Elena Meyer, à la peau blanche,  tout juste autorisée à participer à l’épreuve,  depuis que l’Afrique du Sud son pays a été réintégrée dans le giron des nations fréquentables.  Nelson Mandela  a été libéré en 1991 et l’apartheid est aboli dans la foulée  sous le gouvernement de Frederik de Klerk.

A quoi pense à cet instant Elena,  le buste raide, les bras collés au corps, qui  a décidé  de mener le  train, d’imposer sa cadence ?   Derartu Tulu  suit facilement . Elena  sait-elle déjà  que sa défaite est inéluctable ?  La foulée de l’athlète éthiopienne à la peau cuivrée, est plus déliée. Les mouvements de ses avants  bras  sont plus amples. Derartu, dans la position du chasseur,  est  en position d’attente. A un kilomètre du but, Elana se retourne enfin. Dépit et impuissance. Elle a  compris qu’elle ne parviendra plus à décramponner l’éthiopienne, qu’il faudra s’en remettre à un final forcément aléatoire. Elle souffre Elena. Terriblement. On le perçoit à d’imperceptibles signaux. Sa foulée qui se crispe, à en devenir mécanique, déconnectée du cerveau,  sa tête qui dodeline, son menton qui  s’affaisse et qu’elle éprouve de plus en plus de difficultés à relever. Rien de cela tout  chez Derartu, toute en grâce et fluidité. La chaleur étouffante est son alliée. Elle  porte l’estocade à la cloche. Il n’y a  rien de cruel dans ce démarrage brutal, juste la répétition de séquences d’entraînement,  d’une stratégie longuement mûrie sur les hauts plateaux d’Addis Abeba.
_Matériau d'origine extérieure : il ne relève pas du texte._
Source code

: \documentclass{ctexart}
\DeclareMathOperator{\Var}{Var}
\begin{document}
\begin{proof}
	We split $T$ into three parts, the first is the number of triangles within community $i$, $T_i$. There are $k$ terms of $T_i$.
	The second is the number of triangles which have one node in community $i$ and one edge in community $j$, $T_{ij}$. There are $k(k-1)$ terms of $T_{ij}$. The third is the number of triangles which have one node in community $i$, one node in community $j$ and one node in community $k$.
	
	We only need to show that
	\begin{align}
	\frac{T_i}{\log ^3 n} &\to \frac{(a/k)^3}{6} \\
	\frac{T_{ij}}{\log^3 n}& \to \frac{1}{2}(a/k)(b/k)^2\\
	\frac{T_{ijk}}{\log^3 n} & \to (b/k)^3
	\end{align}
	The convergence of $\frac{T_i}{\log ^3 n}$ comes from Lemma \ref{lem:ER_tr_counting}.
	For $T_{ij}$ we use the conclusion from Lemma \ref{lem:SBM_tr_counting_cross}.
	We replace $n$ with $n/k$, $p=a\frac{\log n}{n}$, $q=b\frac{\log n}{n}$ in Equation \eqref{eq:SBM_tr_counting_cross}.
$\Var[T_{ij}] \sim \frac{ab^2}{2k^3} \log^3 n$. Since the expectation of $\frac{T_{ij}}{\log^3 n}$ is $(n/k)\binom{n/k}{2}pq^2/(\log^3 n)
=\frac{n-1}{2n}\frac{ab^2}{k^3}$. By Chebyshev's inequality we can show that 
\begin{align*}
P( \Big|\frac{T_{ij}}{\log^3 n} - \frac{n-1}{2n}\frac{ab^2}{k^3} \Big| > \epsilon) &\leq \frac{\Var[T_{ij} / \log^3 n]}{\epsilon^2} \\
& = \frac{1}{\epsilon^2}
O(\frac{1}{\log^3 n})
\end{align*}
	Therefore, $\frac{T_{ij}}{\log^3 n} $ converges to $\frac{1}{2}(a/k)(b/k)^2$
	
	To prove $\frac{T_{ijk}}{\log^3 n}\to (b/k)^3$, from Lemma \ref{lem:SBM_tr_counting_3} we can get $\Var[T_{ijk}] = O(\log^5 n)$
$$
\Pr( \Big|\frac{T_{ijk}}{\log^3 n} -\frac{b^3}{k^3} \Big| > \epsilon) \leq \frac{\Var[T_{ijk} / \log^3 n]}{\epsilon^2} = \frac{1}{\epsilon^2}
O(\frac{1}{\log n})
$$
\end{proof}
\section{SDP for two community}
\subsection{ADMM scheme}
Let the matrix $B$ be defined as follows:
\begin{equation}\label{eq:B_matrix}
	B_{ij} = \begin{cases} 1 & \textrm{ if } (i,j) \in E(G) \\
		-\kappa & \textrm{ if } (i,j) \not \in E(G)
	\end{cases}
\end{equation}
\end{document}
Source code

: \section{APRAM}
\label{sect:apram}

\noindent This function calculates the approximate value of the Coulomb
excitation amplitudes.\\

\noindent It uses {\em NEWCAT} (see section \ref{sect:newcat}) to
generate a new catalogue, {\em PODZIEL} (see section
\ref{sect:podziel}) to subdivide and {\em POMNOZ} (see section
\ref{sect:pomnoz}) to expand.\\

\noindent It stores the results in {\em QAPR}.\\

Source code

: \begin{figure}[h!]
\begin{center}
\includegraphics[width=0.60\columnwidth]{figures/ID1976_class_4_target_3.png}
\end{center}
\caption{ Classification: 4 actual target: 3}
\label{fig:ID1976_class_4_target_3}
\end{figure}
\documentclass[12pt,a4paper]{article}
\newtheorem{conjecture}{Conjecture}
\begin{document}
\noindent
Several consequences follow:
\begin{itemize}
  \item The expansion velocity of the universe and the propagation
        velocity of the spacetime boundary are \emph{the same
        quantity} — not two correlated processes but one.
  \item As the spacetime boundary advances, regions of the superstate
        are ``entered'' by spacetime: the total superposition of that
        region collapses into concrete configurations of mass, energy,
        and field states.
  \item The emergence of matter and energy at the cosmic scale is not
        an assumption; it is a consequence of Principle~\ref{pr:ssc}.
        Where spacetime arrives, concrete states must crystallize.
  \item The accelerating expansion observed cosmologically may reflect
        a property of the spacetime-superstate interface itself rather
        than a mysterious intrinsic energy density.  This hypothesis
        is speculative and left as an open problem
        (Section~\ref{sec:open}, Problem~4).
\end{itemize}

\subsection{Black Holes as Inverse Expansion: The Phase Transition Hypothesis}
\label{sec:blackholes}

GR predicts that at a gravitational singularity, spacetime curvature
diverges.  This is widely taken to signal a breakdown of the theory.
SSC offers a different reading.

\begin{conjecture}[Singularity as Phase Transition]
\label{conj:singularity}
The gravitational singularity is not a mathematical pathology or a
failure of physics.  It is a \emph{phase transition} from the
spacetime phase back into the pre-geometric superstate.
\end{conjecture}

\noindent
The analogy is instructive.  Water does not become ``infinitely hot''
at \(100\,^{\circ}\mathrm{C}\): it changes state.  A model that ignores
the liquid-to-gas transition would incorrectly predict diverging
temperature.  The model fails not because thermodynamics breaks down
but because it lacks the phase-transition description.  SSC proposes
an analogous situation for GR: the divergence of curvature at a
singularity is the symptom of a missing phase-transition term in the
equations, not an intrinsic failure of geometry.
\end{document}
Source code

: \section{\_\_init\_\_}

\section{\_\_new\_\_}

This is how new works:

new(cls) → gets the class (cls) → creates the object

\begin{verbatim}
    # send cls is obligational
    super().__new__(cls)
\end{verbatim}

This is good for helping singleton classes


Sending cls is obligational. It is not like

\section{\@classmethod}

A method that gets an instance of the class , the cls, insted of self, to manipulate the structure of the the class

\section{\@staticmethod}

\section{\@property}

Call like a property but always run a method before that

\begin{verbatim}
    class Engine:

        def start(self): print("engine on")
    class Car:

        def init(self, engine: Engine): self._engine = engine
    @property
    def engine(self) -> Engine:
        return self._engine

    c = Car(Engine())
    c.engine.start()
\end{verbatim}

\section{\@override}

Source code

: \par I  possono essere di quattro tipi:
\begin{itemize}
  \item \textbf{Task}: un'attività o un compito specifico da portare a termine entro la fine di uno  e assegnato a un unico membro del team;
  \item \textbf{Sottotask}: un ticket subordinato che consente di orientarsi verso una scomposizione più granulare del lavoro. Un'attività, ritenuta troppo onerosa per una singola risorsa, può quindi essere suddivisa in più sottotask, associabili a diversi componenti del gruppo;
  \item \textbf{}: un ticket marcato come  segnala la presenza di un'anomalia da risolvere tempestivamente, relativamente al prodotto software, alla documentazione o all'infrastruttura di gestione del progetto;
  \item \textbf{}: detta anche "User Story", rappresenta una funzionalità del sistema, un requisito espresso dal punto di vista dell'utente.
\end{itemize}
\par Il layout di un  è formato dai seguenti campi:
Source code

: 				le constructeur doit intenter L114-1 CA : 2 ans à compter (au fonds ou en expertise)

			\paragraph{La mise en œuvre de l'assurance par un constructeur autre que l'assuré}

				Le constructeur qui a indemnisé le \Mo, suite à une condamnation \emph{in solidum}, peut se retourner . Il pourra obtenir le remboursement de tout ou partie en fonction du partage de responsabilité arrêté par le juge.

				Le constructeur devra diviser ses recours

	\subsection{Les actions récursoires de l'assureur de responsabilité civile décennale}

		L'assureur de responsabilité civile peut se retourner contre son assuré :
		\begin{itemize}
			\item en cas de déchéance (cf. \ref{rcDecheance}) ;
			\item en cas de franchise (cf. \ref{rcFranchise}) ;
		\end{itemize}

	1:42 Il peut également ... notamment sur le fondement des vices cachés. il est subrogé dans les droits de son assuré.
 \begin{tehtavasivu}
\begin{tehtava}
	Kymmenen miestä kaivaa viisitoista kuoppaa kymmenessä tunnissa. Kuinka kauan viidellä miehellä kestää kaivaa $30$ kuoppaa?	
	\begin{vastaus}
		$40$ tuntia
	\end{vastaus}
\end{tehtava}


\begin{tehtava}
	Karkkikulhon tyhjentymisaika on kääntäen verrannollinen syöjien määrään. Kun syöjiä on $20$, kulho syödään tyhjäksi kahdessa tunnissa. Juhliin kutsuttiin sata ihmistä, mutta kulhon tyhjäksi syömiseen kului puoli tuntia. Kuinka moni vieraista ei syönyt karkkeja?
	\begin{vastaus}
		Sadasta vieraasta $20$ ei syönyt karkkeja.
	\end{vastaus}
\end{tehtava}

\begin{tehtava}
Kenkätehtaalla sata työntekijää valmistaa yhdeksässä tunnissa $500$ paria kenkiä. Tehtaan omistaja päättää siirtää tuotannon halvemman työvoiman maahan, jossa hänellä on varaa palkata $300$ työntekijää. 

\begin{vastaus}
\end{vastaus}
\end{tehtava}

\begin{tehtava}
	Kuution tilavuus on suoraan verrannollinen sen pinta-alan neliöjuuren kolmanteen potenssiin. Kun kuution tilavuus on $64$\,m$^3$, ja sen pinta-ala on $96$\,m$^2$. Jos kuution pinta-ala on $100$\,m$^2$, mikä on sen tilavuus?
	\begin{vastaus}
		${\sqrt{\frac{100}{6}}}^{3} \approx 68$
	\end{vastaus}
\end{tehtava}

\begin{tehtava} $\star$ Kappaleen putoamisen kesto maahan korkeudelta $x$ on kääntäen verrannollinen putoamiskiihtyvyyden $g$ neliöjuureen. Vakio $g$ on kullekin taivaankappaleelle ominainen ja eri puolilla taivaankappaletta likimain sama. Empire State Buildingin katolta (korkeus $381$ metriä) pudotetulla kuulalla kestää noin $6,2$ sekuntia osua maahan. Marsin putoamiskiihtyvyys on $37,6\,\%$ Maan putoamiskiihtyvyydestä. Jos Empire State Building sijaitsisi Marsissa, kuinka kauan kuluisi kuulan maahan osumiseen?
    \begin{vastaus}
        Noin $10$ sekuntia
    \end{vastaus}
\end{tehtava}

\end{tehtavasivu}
J’ai eu le bonheur de retrouver Derartu Tulu  plusieurs années après son exploit. Elle participait encore à quelques marathons, avait investi ses gains dans un hôtel. Elle approchait la quarantaine,  était toujours aussi belle et candide, comme si le temps n’avait pas de prise sur elle. La première championne olympique noire africaine de l’histoire n’avait pas encore pris totalement la mesure de son exploit. Tout juste se remémorait-elle sa grande surprise quand elle avait senti le souffle d’Elena derrière elle. La course était finie depuis longtemps mais les deux femmes trottinaient encore, les épaules recouvertes de leur drapeau respectif. Une blanche qui courait derrière une noire. L’incongruité de la situation ne lui avait pas échappé. « J’ai senti qu’Elena voulait que l’on fasse notre tour d’honneur ensemble. Rien que de plus normal après toute la souffrance que nous avions  partagée. »

Aujourd’hui je reste persuadé qu’il y avait  quelque chose de Madiba dans ses couleurs et cette sueur mélangées. L’Afrique du Sud renaissait au sport et à la vie après 30 années d’apartheid,  d’obscurantisme et d’absurdités.  C’est à ce joli moment d’histoire que je penserai mardi lorsque le monde entier rendra l’hommage qu’il mérite à ce cher Madiba, icône absolue du siècle écoulé.